For those who reach the voyage's end, the last chapter of The Face of the Waters will determine whether one loves or hates the book. Till that point, though, the voyage presents heavy sailing.
The author starts with a strong premise: human criminals have been exiled to Hydros, a world of floating artificial islands whose inhabitants, the "Gillies," grudgingly grant the intruders asylum. After the earth's destruction makes their exile permanent, they must build a society on the fringes of the Gillies' world.
Conflict arises on Sorve, where the family of Valben Lawler, the island's hereditary doctor, has lived in precarious contentment for generations.
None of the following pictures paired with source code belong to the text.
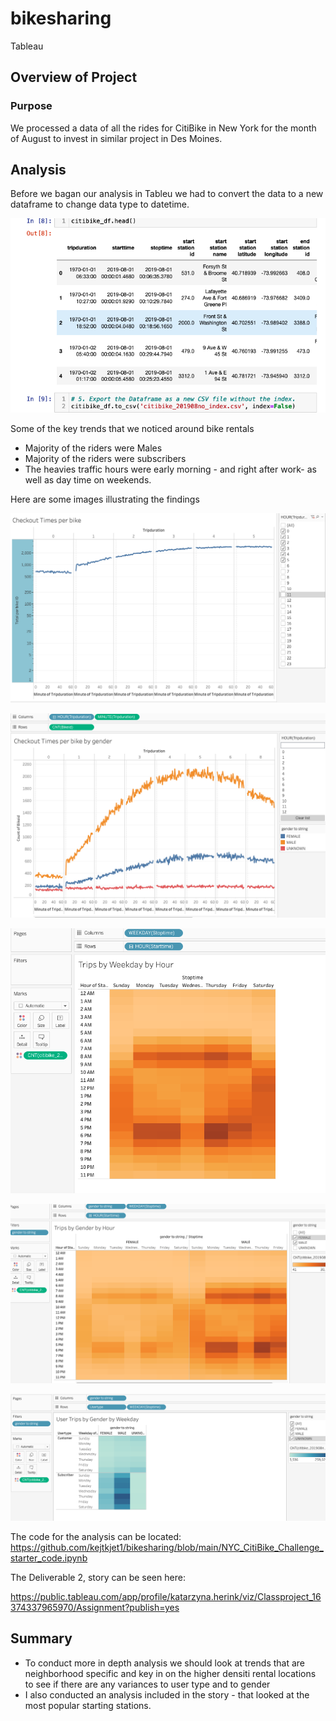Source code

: # bikesharing
Tableau

## Overview of Project

### Purpose

We processed a data of all the rides for CitiBike in New York for the month of August to invest in similar project in Des Moines. 

## Analysis

Before we bagan our analysis in Tableu we had to convert the data to a new dataframe to change data type to datetime. 

![dataframe.png](https://github.com/kejtkjet1/bikesharing/blob/main/images/dataframe.png)


Some of the key trends that we noticed around bike rentals
- Majority of the riders were Males
- Majority of the riders were subscribers
- The heavies traffic hours were early morning - and right after work- as well as day time on weekends. 

Here are some images illustrating the findings


![1.png](https://github.com/kejtkjet1/bikesharing/blob/main/images/1.png)


![2.png](https://github.com/kejtkjet1/bikesharing/blob/main/images/2.png)


![3.png](https://github.com/kejtkjet1/bikesharing/blob/main/images/3.png)


![4.png](https://github.com/kejtkjet1/bikesharing/blob/main/images/4.png)


![5.png](https://github.com/kejtkjet1/bikesharing/blob/main/images/5.png)

The code for the analysis can be located: https://github.com/kejtkjet1/bikesharing/blob/main/NYC_CitiBike_Challenge_starter_code.ipynb

The Deliverable 2, story can be seen here:

https://public.tableau.com/app/profile/katarzyna.herink/viz/Classproject_16374337965970/Assignment?publish=yes

## Summary

- To conduct more in depth analysis we should look at trends that are neighborhood specific and key in on the higher densiti rental locations to see if there are any variances to user type and to gender
- I also conducted an analysis included in the story - that looked at the most popular starting stations.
When, though, Nid Delagard, a crass, but powerful shipowner who makes Sorve his port, accidentally kills some semi-intelligent marine mammals, the Gilles peremptorily order him and all of the other humans on the island to leave it within thirty days, on pain of death. Even the intercession of Lawler, who trades on his family's services to the Gillies, fails to move them, and he and his companions are cast out of their marginal Eden.
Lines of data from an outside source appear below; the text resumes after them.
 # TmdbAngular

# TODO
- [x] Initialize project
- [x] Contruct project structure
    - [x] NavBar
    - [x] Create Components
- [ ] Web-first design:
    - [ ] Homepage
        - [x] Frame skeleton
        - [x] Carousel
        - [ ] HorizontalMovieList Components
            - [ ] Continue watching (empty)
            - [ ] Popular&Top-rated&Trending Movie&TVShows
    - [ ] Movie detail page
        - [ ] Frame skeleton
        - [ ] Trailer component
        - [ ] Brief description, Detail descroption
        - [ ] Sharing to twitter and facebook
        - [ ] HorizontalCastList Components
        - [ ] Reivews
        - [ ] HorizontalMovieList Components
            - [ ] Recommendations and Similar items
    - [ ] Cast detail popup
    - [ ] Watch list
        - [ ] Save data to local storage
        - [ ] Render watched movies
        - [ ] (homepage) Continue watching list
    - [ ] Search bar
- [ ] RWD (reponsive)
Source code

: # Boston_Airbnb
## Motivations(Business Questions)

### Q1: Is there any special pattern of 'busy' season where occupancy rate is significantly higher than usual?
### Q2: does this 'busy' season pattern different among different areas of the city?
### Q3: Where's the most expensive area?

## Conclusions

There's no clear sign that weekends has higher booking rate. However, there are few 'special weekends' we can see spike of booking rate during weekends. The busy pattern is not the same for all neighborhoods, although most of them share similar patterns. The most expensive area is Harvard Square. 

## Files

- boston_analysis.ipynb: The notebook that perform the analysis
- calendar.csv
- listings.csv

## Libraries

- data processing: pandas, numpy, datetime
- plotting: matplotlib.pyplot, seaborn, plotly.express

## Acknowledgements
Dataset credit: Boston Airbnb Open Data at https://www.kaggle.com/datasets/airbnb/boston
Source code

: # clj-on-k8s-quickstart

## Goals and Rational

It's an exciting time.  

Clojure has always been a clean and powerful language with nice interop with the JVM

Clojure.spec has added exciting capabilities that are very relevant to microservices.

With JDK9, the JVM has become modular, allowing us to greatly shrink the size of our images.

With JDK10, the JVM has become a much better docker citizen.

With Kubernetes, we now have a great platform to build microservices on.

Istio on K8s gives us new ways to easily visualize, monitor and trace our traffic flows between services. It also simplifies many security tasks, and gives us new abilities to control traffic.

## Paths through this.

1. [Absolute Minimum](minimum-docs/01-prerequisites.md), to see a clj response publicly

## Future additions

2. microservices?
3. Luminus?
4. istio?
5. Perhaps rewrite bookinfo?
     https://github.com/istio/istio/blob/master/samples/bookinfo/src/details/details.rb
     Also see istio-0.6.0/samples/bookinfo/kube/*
The story of their quest for a new home follows the traditions of the great novels of the sea, in which the sky is the face of an impersonal god of nature, the surface of the sea a mirror of the human soul, and the depths a crucible of human experience. The goal of the islanders' quest mutates under the influence of the endless sea and of Father Quillan, an apostate priest who both doubts and longs for the exsitence of a personal God. Heeding Father Quillan's exhortations, Delagard turns his fleet away from the inhabited islands and towards the Face of the Waters, a mysterious natural island taboo to the Gillies. There, the voyagers learn the true nature of their adoptive world and face a choice that will evermore alter their nature.
In telling his sweeping tale of a voyage of discovery, Mr. Silverberg deliberately frustrates many of the conventions that would involve the reader in it. Meticulously described, fascinating alien organisms emerge from the depths, only to play apparently no further role in the story. Other creatures, for no apparent reason, attack the fleet and destroy persons and ships as abruptly and unsentimentally as death does in real life.
The characters are often more frustrating than the setting is. Coarse, selfish, and short-sighted, they speak, not in the artificially clear and significant speech of conventional fiction, but in a style that faithfully reflects the ambiguities and banality of everyday fiction, and the narrowness of their own lives.
Mr. Silverberg's greatest challenge to the reader is his choice of a viewpoint character: a man alienated from his society and even from himself. Although Valben Lawler holds a respected position in his society, he himself is a loner, largely content to be a passive observer of life. (As a symbol of his distance from the world around him, he regularly doses himself with an extract of numbweed, which dulls his perceptions as well as his pain.) Wishing to preserve his memories of a happier past (the earth's and his own), he interacts only reluctantly with his crewmates. Thus, whatever joys and sorrows they feel reach the reader through the filter of an outsider's mind
In the end the novel's seemingly pointless events and disagreeable characters fall into a pattern: looking back from the Face of the Waters, one can see why the sea had to be hostile and the characters petty. At this point one's response to the ending will be as personal as an evangelist's presentation of the Gospel. What the reader brings into one's reading will determine whether one finds the ending triumphant, tragic, or trivial. Mr. Silverberg has created a work that challenges rather than caresses the reader, and leaves one to find for oneself the work's significance.